[Opening The records section]
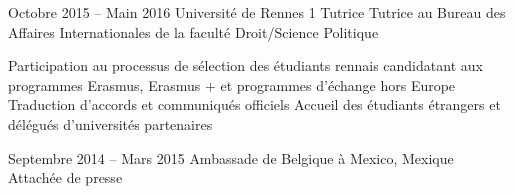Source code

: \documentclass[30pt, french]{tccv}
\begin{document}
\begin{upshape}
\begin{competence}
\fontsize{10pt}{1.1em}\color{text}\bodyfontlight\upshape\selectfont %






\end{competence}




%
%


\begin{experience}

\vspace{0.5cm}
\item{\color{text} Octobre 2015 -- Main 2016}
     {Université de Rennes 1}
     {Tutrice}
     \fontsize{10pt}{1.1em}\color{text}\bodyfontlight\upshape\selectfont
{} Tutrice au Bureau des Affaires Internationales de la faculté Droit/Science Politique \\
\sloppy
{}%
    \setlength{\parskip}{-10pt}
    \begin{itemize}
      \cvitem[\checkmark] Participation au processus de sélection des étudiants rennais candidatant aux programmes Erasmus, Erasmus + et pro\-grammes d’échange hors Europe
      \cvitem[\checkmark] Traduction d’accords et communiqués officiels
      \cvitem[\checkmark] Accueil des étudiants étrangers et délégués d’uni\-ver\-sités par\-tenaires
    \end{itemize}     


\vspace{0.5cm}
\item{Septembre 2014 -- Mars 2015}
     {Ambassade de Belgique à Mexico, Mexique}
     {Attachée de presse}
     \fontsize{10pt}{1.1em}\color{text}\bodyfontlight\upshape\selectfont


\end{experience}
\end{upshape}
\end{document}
[Closing The records section]
> [What to do]: Please retype the data exactly as it appears, but without any of its pictures.

> [Response below]:
Source code

: \documentclass[30pt, french]{tccv}
\begin{document}
\begin{upshape}
\begin{competence}
\fontsize{10pt}{1.1em}\color{text}\bodyfontlight\upshape\selectfont %






\end{competence}




%
%


\begin{experience}

\vspace{0.5cm}
\item{\color{text} Octobre 2015 -- Main 2016}
     {Université de Rennes 1}
     {Tutrice}
     \fontsize{10pt}{1.1em}\color{text}\bodyfontlight\upshape\selectfont
{} Tutrice au Bureau des Affaires Internationales de la faculté Droit/Science Politique \\
\sloppy
{}%
    \setlength{\parskip}{-10pt}
    \begin{itemize}
      \cvitem[\checkmark] Participation au processus de sélection des étudiants rennais candidatant aux programmes Erasmus, Erasmus + et pro\-grammes d’échange hors Europe
      \cvitem[\checkmark] Traduction d’accords et communiqués officiels
      \cvitem[\checkmark] Accueil des étudiants étrangers et délégués d’uni\-ver\-sités par\-tenaires
    \end{itemize}     


\vspace{0.5cm}
\item{Septembre 2014 -- Mars 2015}
     {Ambassade de Belgique à Mexico, Mexique}
     {Attachée de presse}
     \fontsize{10pt}{1.1em}\color{text}\bodyfontlight\upshape\selectfont


\end{experience}
\end{upshape}
\end{document}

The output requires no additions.